Inside, the original moldings and ornamentation have survived, and 10-foot ceilings keep the interior quite cool, despite the unseasonable warmth outside. 

The new historic district includes the Blumenfeld building and eight other houses on the northern half-blocks of Fifth and Sixth streets south of Addison Street, and two on Addison between Fifth and Sixth. Two other lots are included in the district, but not the structures that now occupy them. 

Blumenfeld credits Hank Mooney with discovery of much of the district’s fascinating history, and Todd Boekelheide with the images in a report that begins with the Ohlone people who inhabited the region long before the arrival of Europeans. 

The following history comes from their account. 

The parcel derives its name from Rosario and Carmelita Sisterna, a Chilean immigrant couple who bought a large dairy farm including the block in 1858.  

The Spaniards, in the person of Luis Peralta, were the first Europeans to seize the land from the Ohlone people—who left three shell mounds within a few minutes stroll of the Sisterna Tract. Holding a land grant from the Spanish crown, Peralta laid claim to the site along with much of the East Bay in 1820. 

In 1842, Peralta subdivided his grant, giving the hunk that includes the Sisterna Tract and most of modern-day Berkeley to his son, Domingo. With the influx of gold-seekers and the Mexican surrender of California to the U.S., both in 1848, his lands were fenced off and his cattle seized by interlopers. 

Surrendering to reality, Peralta sold the last of his holdings five years later to a San Francisco consortium which managed to corral title to all of modern-day Berkeley and Oakland. The speculators sold a parcel south of Strawberry Creek—including the new historic district—to Yolo County dairy farmer James J. Foley, who in turn sold the land in 1858 to the Sisternas, Chilean immigrant who’d been burned out of their farm in San Francisco’s Cow Hollow. 

After the fire, the Sisternas had headed for Gold Country, making their pile before returning to the East Bay, where they bought Foley’s farm. 

The district’s larger neighborhood got its name after a sea captain from Massachusetts, William J. Bowen, built an inn at what is now the intersection of San Pablo Avenue and Delaware Street. The stagecoach line that stopped there dubbed the site Ocean View, and the name stuck. 

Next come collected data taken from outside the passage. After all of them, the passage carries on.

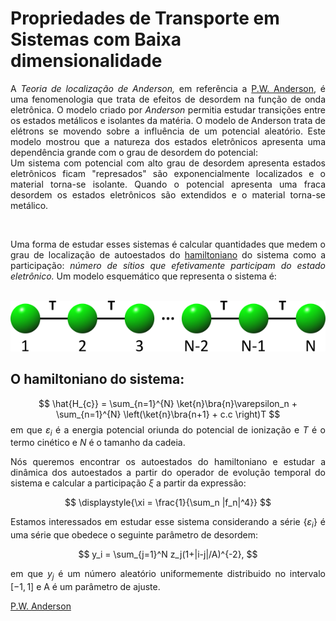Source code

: # Propriedades de Transporte em Sistemas com Baixa dimensionalidade

<div style="text-align: justify">
<p>
A <em>Teoria de localização de Anderson,</em> em referência a <a class="gat" href="https://pt.wikipedia.org/wiki/Philip_Warren_Anderson" title="P.W. Anderson" data-cat="related-question">P.W. Anderson</a>, é uma fenomenologia que trata de efeitos de desordem na função de onda eletrônica. O modelo criado por <em> Anderson</em> permitia estudar transições entre os estados metálicos e isolantes da matéria. O modelo de Anderson trata de elétrons se movendo sobre a influência de um potencial aleatório. Este modelo mostrou que a natureza dos estados eletrônicos apresenta uma dependência grande com o grau de desordem do potencial: <br>
Um sistema com potencial com alto grau de desordem apresenta estados eletrônicos ficam "represados" são exponencialmente localizados e o material torna-se isolante. Quando o potencial apresenta uma fraca desordem os estados eletrônicos são extendidos e o material torna-se metálico. 
</p><br>
<p>
Uma forma de estudar esses sistemas é calcular quantidades que medem o grau de localização de autoestados do <a class="gat" href="https://pt.wikipedia.org/wiki/Sistema_hamiltoniano" title="sistema hamiltoniano" data-cat="related-question">hamiltoniano</a> do sistema como a participação: <em>número de sítios que efetivamente participam do estado eletrônico.</em> Um modelo esquemático que representa o sistema é:
</p>

<p align="center">
<br>
<img src="canalSimples.png"/>
<br>
</p>

## O hamiltoniano do sistema:
<p>

$$
\hat{H_{c}} = \sum_{n=1}^{N} \ket{n}\bra{n}\varepsilon_n + 
     \sum_{n=1}^{N} \left(\ket{n}\bra{n+1} + c.c \right)T
$$
em que  $\varepsilon_i$ é a energia potencial oriunda do potencial de ionização e $T$ é o termo cinético e $N$ é o tamanho da cadeia.
</p>

<p>

Nós queremos encontrar os autoestados do hamiltoniano e estudar a dinâmica dos autoestados a partir do operador de evolução temporal do sistema e calcular a participação $\xi$ a partir da expressão:

$$
\displaystyle{\xi = \frac{1}{\sum_n |f_n|^4}}
$$

</p>

Estamos interessados em estudar esse sistema considerando a série 
$\{\varepsilon_i \}$ é uma série que obedece o seguinte parâmetro de desordem:

$$
y_i = \sum_{j=1}^N z_j(1+|i-j|/A)^{-2},
$$

em que $y_j$ é um número aleatório uniformemente distribuido no intervalo 
$\left[ -1,1 \right]$ e A é um parâmetro de ajuste.


</div>


[P.W. Anderson](https://pt.wikipedia.org/wiki/Philip_Warren_Anderson)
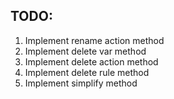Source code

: ## TODO:
1. Implement rename action method
2. Implement delete var method
3. Implement delete action method
4. Implement delete rule method
5. Implement simplify method
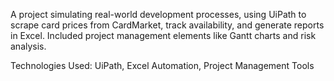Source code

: A project simulating real-world development processes, using UiPath to
scrape card prices from CardMarket, track availability, and generate reports
in Excel. Included project management elements like Gantt charts and risk
analysis.

Technologies Used: UiPath, Excel Automation, Project Management Tools
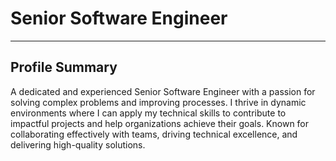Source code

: # Senior Software Engineer
________________________________________________________________________
## Profile Summary
A dedicated and experienced Senior Software Engineer with a passion for solving complex problems and improving processes. I thrive in dynamic environments where I can apply my technical skills to contribute to impactful projects and help organizations achieve their goals. Known for collaborating effectively with teams, driving technical excellence, and delivering high-quality solutions.

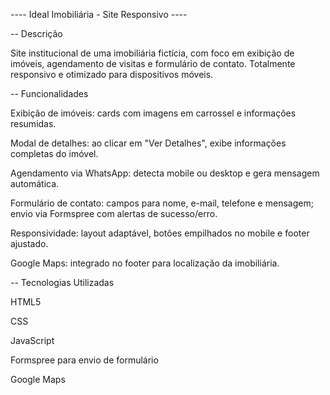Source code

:  ---- Ideal Imobiliária - Site Responsivo ----

-- Descrição

Site institucional de uma imobiliária fictícia, com foco em exibição de imóveis, agendamento de visitas e formulário de contato. Totalmente responsivo e otimizado para dispositivos móveis.

-- Funcionalidades

Exibição de imóveis: cards com imagens em carrossel e informações resumidas.

Modal de detalhes: ao clicar em "Ver Detalhes", exibe informações completas do imóvel.

Agendamento via WhatsApp: detecta mobile ou desktop e gera mensagem automática.

Formulário de contato: campos para nome, e-mail, telefone e mensagem; envio via Formspree com alertas de sucesso/erro.

Responsividade: layout adaptável, botões empilhados no mobile e footer ajustado.

Google Maps: integrado no footer para localização da imobiliária.

-- Tecnologias Utilizadas

HTML5

CSS

JavaScript 

Formspree para envio de formulário

Google Maps 
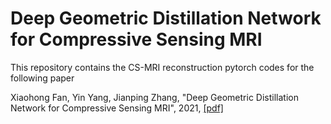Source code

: # Deep Geometric Distillation Network for Compressive Sensing MRI

This repository contains the CS-MRI reconstruction pytorch codes for the following paper 

Xiaohong Fan, Yin Yang, Jianping Zhang, "Deep Geometric Distillation Network for Compressive Sensing MRI", 2021, [[pdf]]() 

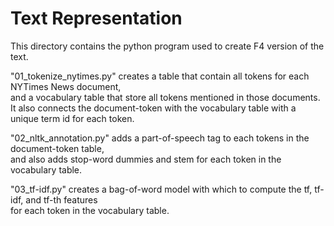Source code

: # Text Representation
This directory contains the python program used to create F4 version of the text.

"01_tokenize_nytimes.py" creates a table that contain all tokens for each NYTimes News document,<br>
and a vocabulary table that store all tokens mentioned in those documents.<br>
It also connects the document-token with the vocabulary table with a unique term id for each token.

"02_nltk_annotation.py" adds a part-of-speech tag to each tokens in the document-token table,<br>
and also adds stop-word dummies and stem for each token in the vocabulary table.<br>

"03_tf-idf.py" creates a bag-of-word model with which to compute the tf, tf-idf, and tf-th features<br> 
for each token in the vocabulary table.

Bowen and fellow captain James H. Jacobs sparked early industrial development. Jacobs built a wharf at the foot of Delaware Street—today Jacobs’ Landing—and set up a freight hauling business. A grist mill, a soap factory, and a wood planing mill soon followed, bringing still more industries in the wake. 

Workers for the new enterprises poured in from Europe, Mexico, and South America. The largest group was Irish, fleeing the great famine, but many, like the Sisternas, came from Chile. 

In 1873, Jacobs and a collection of Ocean View entrepreneurs—plus retired UC president Henry Durant—formed the Berkeley Land and Town Improvement Association and proceeded to subdivide between San Pablo Avenue and the Bay from Cordonices Creek to Bancroft Way. 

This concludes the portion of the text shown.